Before Once Upon a Time, I hadn’t been involved in a fandom since the days of The X-Files. It was fun to get back into that feeling of excitement and community. It was nice to have a show that made me so excited that I NEEDED to talk about it. I can’t quite explain why it was this show. I watch a lot of TV, I talk about a lot of TV, but this is a show that makes me question and think about myself in ways that the others don’t. I hope everyone has a show, a book, or some form of media that speaks to them in a way that provides them with a needed outlet. You can’t force a connection like that. It’s different for everyone, but for me, that piece of media has been Once Upon a Time.

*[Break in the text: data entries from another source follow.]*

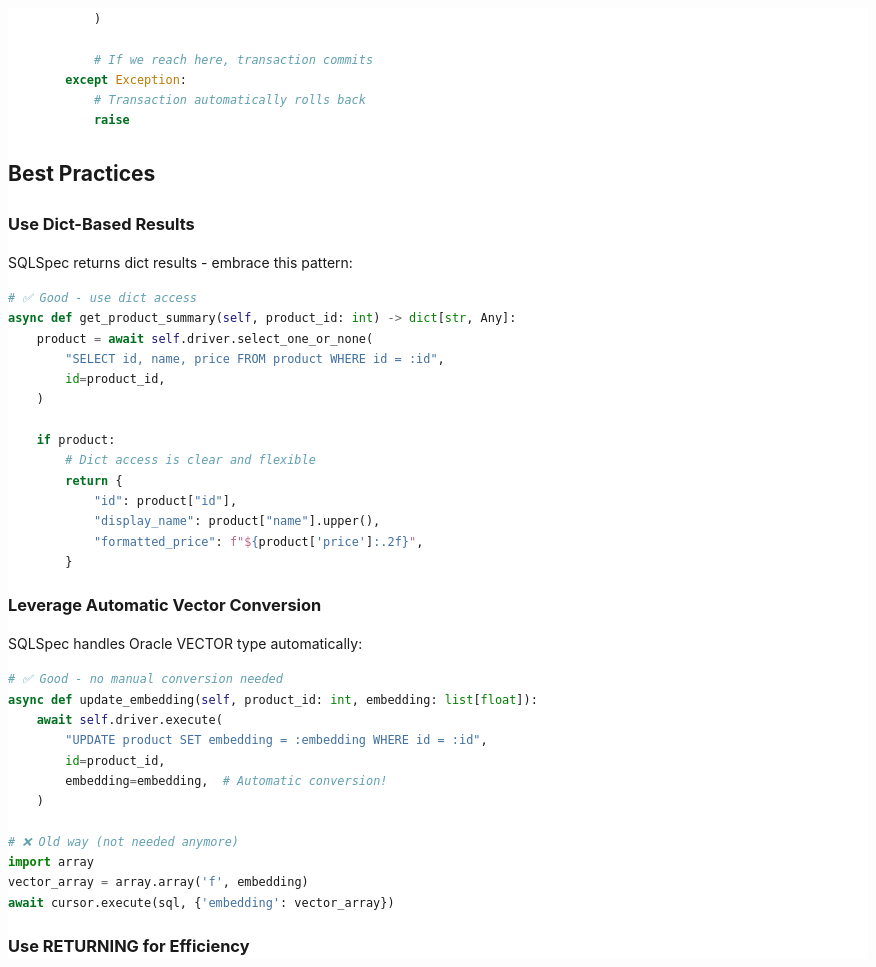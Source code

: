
 ```python
            )

            # If we reach here, transaction commits
        except Exception:
            # Transaction automatically rolls back
            raise
```

## Best Practices

### Use Dict-Based Results

SQLSpec returns dict results - embrace this pattern:

```python
# ✅ Good - use dict access
async def get_product_summary(self, product_id: int) -> dict[str, Any]:
    product = await self.driver.select_one_or_none(
        "SELECT id, name, price FROM product WHERE id = :id",
        id=product_id,
    )

    if product:
        # Dict access is clear and flexible
        return {
            "id": product["id"],
            "display_name": product["name"].upper(),
            "formatted_price": f"${product['price']:.2f}",
        }
```

### Leverage Automatic Vector Conversion

SQLSpec handles Oracle VECTOR type automatically:

```python
# ✅ Good - no manual conversion needed
async def update_embedding(self, product_id: int, embedding: list[float]):
    await self.driver.execute(
        "UPDATE product SET embedding = :embedding WHERE id = :id",
        id=product_id,
        embedding=embedding,  # Automatic conversion!
    )

# ❌ Old way (not needed anymore)
import array
vector_array = array.array('f', embedding)
await cursor.execute(sql, {'embedding': vector_array})
```

### Use RETURNING for Efficiency
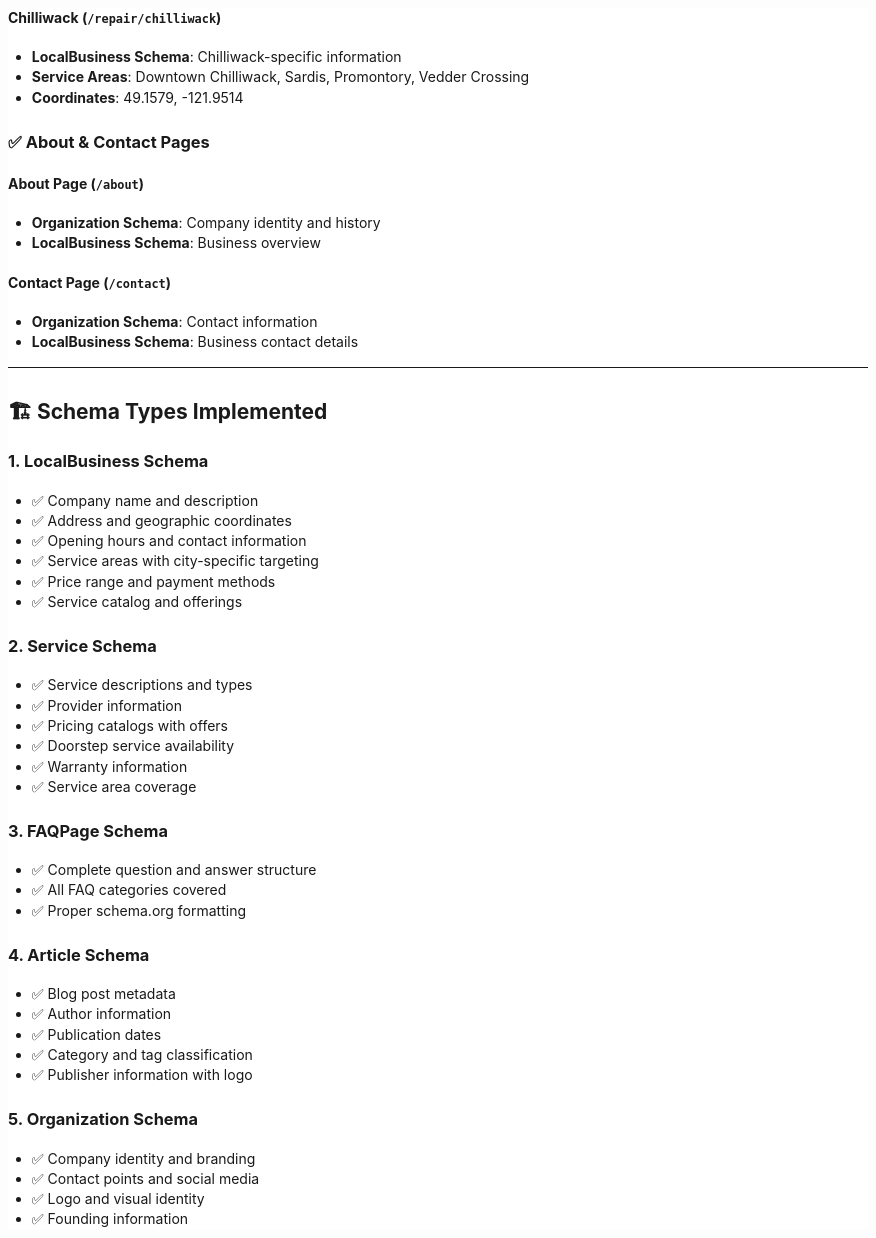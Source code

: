 #### Chilliwack (`/repair/chilliwack`)
- **LocalBusiness Schema**: Chilliwack-specific information
- **Service Areas**: Downtown Chilliwack, Sardis, Promontory, Vedder Crossing
- **Coordinates**: 49.1579, -121.9514

### ✅ About & Contact Pages

#### About Page (`/about`)
- **Organization Schema**: Company identity and history
- **LocalBusiness Schema**: Business overview

#### Contact Page (`/contact`)
- **Organization Schema**: Contact information
- **LocalBusiness Schema**: Business contact details

---

## 🏗️ Schema Types Implemented

### 1. **LocalBusiness Schema**
- ✅ Company name and description
- ✅ Address and geographic coordinates
- ✅ Opening hours and contact information
- ✅ Service areas with city-specific targeting
- ✅ Price range and payment methods
- ✅ Service catalog and offerings

### 2. **Service Schema**
- ✅ Service descriptions and types
- ✅ Provider information
- ✅ Pricing catalogs with offers
- ✅ Doorstep service availability
- ✅ Warranty information
- ✅ Service area coverage

### 3. **FAQPage Schema**
- ✅ Complete question and answer structure
- ✅ All FAQ categories covered
- ✅ Proper schema.org formatting

### 4. **Article Schema**
- ✅ Blog post metadata
- ✅ Author information
- ✅ Publication dates
- ✅ Category and tag classification
- ✅ Publisher information with logo

### 5. **Organization Schema**
- ✅ Company identity and branding
- ✅ Contact points and social media
- ✅ Logo and visual identity
- ✅ Founding information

As we have seen over the course of 99 episodes, these characters aren’t perfect, and I don’t want them to be. We all have our unique flaws and demons that we are trying to overcome. There exists an infinite number of ways this story can unfold; we are simply along for the ride the writers have chosen for us. But no matter the details of the challenges these characters face, at its very core, Once Upon a Time has been a show about hope. The hope that good will win—that all is not lost. The hope that even if you are lonely or sad or hurting or afraid or upset or not the person you want to be today, tomorrow can be different. All you have to do is believe—in yourself, in those around you, in the idea that happy endings are possible and you are worthy of them. As we pass the 100-episode mark, my only wish is that, no matter how long this show is on the air, it does not lose that basic element of optimism and hope.
To everyone involved in creating this show, thank you. Thank you for your ideas, creativity, time, dedication, and patience. And to Katie, the NGN contributors and commenters, and the fandom in general, thank you for being my perfect show companion. The show itself was the catalyst, but this site and community is really what has cemented this show into something that will always hold a special place in my heart.